What clearly set Raisin in the Sun apart was that it deals with a black American family not a white American family.
I acquired the rights for a Broadway revival and began the task of getting it started, which meant we needed a director. If you have a good director, you can get the stars, and the stars make the show happen. They also had to be African American. The problem is there were only two people in the world that fit this, first is George Wolf and the second was Mariam Clinton. We had, as they say, artistic differences. Being a producer is like being a magician, you have to create the illusion for everyone that everything is moving forward all the time. White people told me it’s a black play and black people won’t come to broadway, and black people tell me the play is dated.
There was not one other African American director who had major Broadway experience. Raisin not a performance piece, it’s very well laid out by Lorraine. Isn’t the theater where men potrayed women 400 years ago, or the color-blind casting of the 70s. At the core was that story. Wilson said, “I’m not carrying a banner for black directors, I decline a white director not on the basis of race, but on the basis of culture.” We’ve heard this story before when Spielberg directed A Color Purple. We’re seeing the same story played out in the Martin Luther King memorial in Washington D.C. Back to Raisin. It’s now four years: no star, no director, there’s a possibility I’ll lose the rights.
I took a risk on a regional director, who had exactly one minor New York credit. Sean P. Diddy Combs would be making his Broadway debut with us. Kenny led the cast both onstage and off, and sure enough the scenes that usually put audiences to sleep, were riveting. Each night when they got to those scenes got an ovation. Raisin would succeed in drawing huge numbers of African Americans to the theater, most performances wer 80% black.

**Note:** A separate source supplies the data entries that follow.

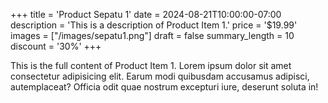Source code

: +++
title = 'Product Sepatu 1'
date = 2024-08-21T10:00:00-07:00
description = 'This is a description of Product Item 1.'
price = '$19.99'
images = ["/images/sepatu1.png"]
draft = false
summary_length = 10
discount = '30%'
+++

This is the full content of Product Item 1. Lorem ipsum dolor sit amet consectetur adipisicing elit. Earum modi quibusdam accusamus adipisci, autemplaceat? Officia odit quae nostrum excepturi iure, deserunt soluta in!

Most memorable night for me was when Mohammad Ali came. I’ve never seen famous people get so excited about seeing another famous people. P. Diddy grabs a picture of him he had on his dresser to get him to sign it. I think about it and I try to figure out where that leaves us, I feel a great love for this play and a deep connection to it, and I think many do, when I was watching Milk last week I was so happy gay people had made that movie. But should only women direct movies about women, or Muslim people direct plays about Muslims? It was Kenny’s culture, not his race, that contributed to the success of the production amoung many other factors. If there was a black director that grew up in Beverly Hills, would he be as qualified as one from Chicago?
Lincoln theater will be doing the first major rivival of August Wilson’s play since his death. Ultimately in this age of ubercommunications, the theater somehow survives. The reason is that theater, like this, is ultimately about community. I want the communities to grow and evolve, and to this I think we have to tell each other stories, but sometimes to grow we need to really sit back and listen.